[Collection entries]

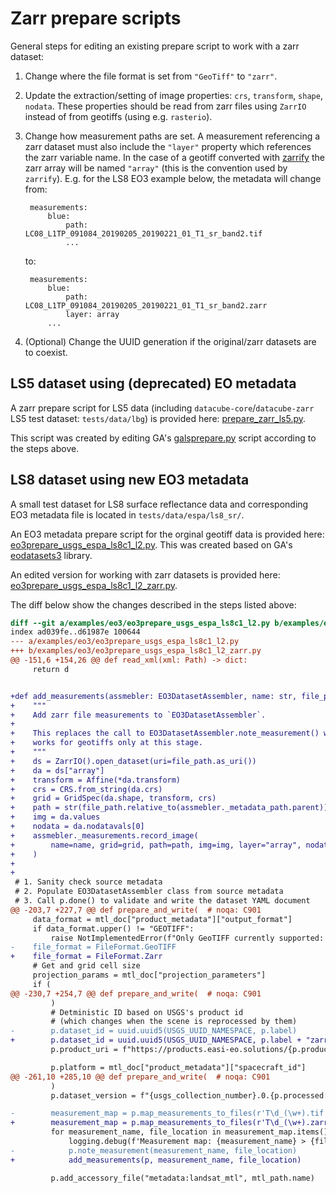 # Zarr prepare scripts

General steps for editing an existing prepare script to work with a  zarr dataset:
1. Change where the file format is set from `"GeoTiff"` to `"zarr"`.
2. Update the extraction/setting of image properties: `crs`, `transform`, `shape`, `nodata`. These properties should be read from zarr files using `ZarrIO` instead of from geotiffs (using e.g. `rasterio`).
3. Change how measurement paths are set. A measurement referencing a zarr dataset must also include the `"layer"` property which references the zarr variable name. In the case of a geotiff converted with [zarrify](zarrify.md) the zarr array will be named `"array"` (this is the convention used by `zarrify`). E.g. for the LS8 EO3 example below, the metadata will change from:

        measurements:
            blue:
                path: LC08_L1TP_091084_20190205_20190221_01_T1_sr_band2.tif
                ...

    to:

        measurements:
            blue:
                path: LC08_L1TP_091084_20190205_20190221_01_T1_sr_band2.zarr
                layer: array
            ...

4. (Optional) Change the UUID generation if the original/zarr datasets are to coexist.


## LS5 dataset using (deprecated) EO metadata

A zarr prepare script for LS5 data (including `datacube-core`/`datacube-zarr` LS5 test dataset: `tests/data/lbg`) is provided here: [prepare_zarr_ls5.py](/examples/prepare_zarr_ls5.py).

This script was created by editing GA's [galsprepare.py](https://github.com/opendatacube/datacube-dataset-config/blob/master/old-prep-scripts/galsprepare.py) script according to the steps above.



## LS8 dataset using new EO3 metadata

A small test dataset for LS8 surface reflectance data and corresponding EO3 metadata file is located in `tests/data/espa/ls8_sr/`.

An EO3 metadata prepare script for the orginal geotiff data is provided here: [eo3prepare_usgs_espa_ls8c1_l2.py](/examples/eo3/eo3prepare_usgs_espa_ls8c1_l2.py). This was created based on GA's [eodatasets3](https://github.com/GeoscienceAustralia/eo-datasets) library.

An edited version for working with zarr datasets is provided here: [eo3prepare_usgs_espa_ls8c1_l2_zarr.py](/examples/eo3/eo3prepare_usgs_espa_ls8c1_l2.py).


The diff below show the changes described in the steps listed above:

```diff
diff --git a/examples/eo3/eo3prepare_usgs_espa_ls8c1_l2.py b/examples/eo3/eo3prepare_usgs_espa_ls8c1_l2_zarr.py
index ad039fe..d61987e 100644
--- a/examples/eo3/eo3prepare_usgs_espa_ls8c1_l2.py
+++ b/examples/eo3/eo3prepare_usgs_espa_ls8c1_l2_zarr.py
@@ -151,6 +154,26 @@ def read_xml(xml: Path) -> dict:
     return d


+def add_measurements(assmebler: EO3DatasetAssembler, name: str, file_path: Path):
+    """
+    Add zarr file measurements to `EO3DatasetAssembler`.
+
+    This replaces the call to EO3DatasetAssembler.note_measurement() which
+    works for geotiffs only at this stage.
+    """
+    ds = ZarrIO().open_dataset(uri=file_path.as_uri())
+    da = ds["array"]
+    transform = Affine(*da.transform)
+    crs = CRS.from_string(da.crs)
+    grid = GridSpec(da.shape, transform, crs)
+    path = str(file_path.relative_to(assmebler._metadata_path.parent))
+    img = da.values
+    nodata = da.nodatavals[0]
+    assmebler._measurements.record_image(
+        name=name, grid=grid, path=path, img=img, layer="array", nodata=nodata
+    )
+
+
 # 1. Sanity check source metadata
 # 2. Populate EO3DatasetAssembler class from source metadata
 # 3. Call p.done() to validate and write the dataset YAML document
@@ -203,7 +227,7 @@ def prepare_and_write(  # noqa: C901
     data_format = mtl_doc["product_metadata"]["output_format"]
     if data_format.upper() != "GEOTIFF":
         raise NotImplementedError(f"Only GeoTIFF currently supported: {data_format}")
-    file_format = FileFormat.GeoTIFF
+    file_format = FileFormat.Zarr
     # Get and grid cell size
     projection_params = mtl_doc["projection_parameters"]
     if (
@@ -230,7 +254,7 @@ def prepare_and_write(  # noqa: C901
         )
         # Detministic ID based on USGS's product id
         # (which changes when the scene is reprocessed by them)
-        p.dataset_id = uuid.uuid5(USGS_UUID_NAMESPACE, p.label)
+        p.dataset_id = uuid.uuid5(USGS_UUID_NAMESPACE, p.label + "zarr")
         p.product_uri = f"https://products.easi-eo.solutions/{p.product_name}"

         p.platform = mtl_doc["product_metadata"]["spacecraft_id"]
@@ -261,10 +285,10 @@ def prepare_and_write(  # noqa: C901
         )
         p.dataset_version = f"{usgs_collection_number}.0.{p.processed:%Y%m%d}"

-        measurement_map = p.map_measurements_to_files(r'T\d_(\w+).tif')
+        measurement_map = p.map_measurements_to_files(r'T\d_(\w+).zarr')
         for measurement_name, file_location in measurement_map.items():
             logging.debug(f'Measurement map: {measurement_name} > {file_location}')
-            p.note_measurement(measurement_name, file_location)
+            add_measurements(p, measurement_name, file_location)

         p.add_accessory_file("metadata:landsat_mtl", mtl_path.name)
```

* YOUR OBJECTIVE:
Copy range, inclusive: the line holding "3. Change how" to the line holding "A small test". Reproduce exactly those lines of the records above and no others.

* RESPONSE TO THE EXERCISE:
3. Change how measurement paths are set. A measurement referencing a zarr dataset must also include the `"layer"` property which references the zarr variable name. In the case of a geotiff converted with [zarrify](zarrify.md) the zarr array will be named `"array"` (this is the convention used by `zarrify`). E.g. for the LS8 EO3 example below, the metadata will change from:

        measurements:
            blue:
                path: LC08_L1TP_091084_20190205_20190221_01_T1_sr_band2.tif
                ...

    to:

        measurements:
            blue:
                path: LC08_L1TP_091084_20190205_20190221_01_T1_sr_band2.zarr
                layer: array
            ...

4. (Optional) Change the UUID generation if the original/zarr datasets are to coexist.


## LS5 dataset using (deprecated) EO metadata

A zarr prepare script for LS5 data (including `datacube-core`/`datacube-zarr` LS5 test dataset: `tests/data/lbg`) is provided here: [prepare_zarr_ls5.py](/examples/prepare_zarr_ls5.py).

This script was created by editing GA's [galsprepare.py](https://github.com/opendatacube/datacube-dataset-config/blob/master/old-prep-scripts/galsprepare.py) script according to the steps above.



## LS8 dataset using new EO3 metadata

A small test dataset for LS8 surface reflectance data and corresponding EO3 metadata file is located in `tests/data/espa/ls8_sr/`.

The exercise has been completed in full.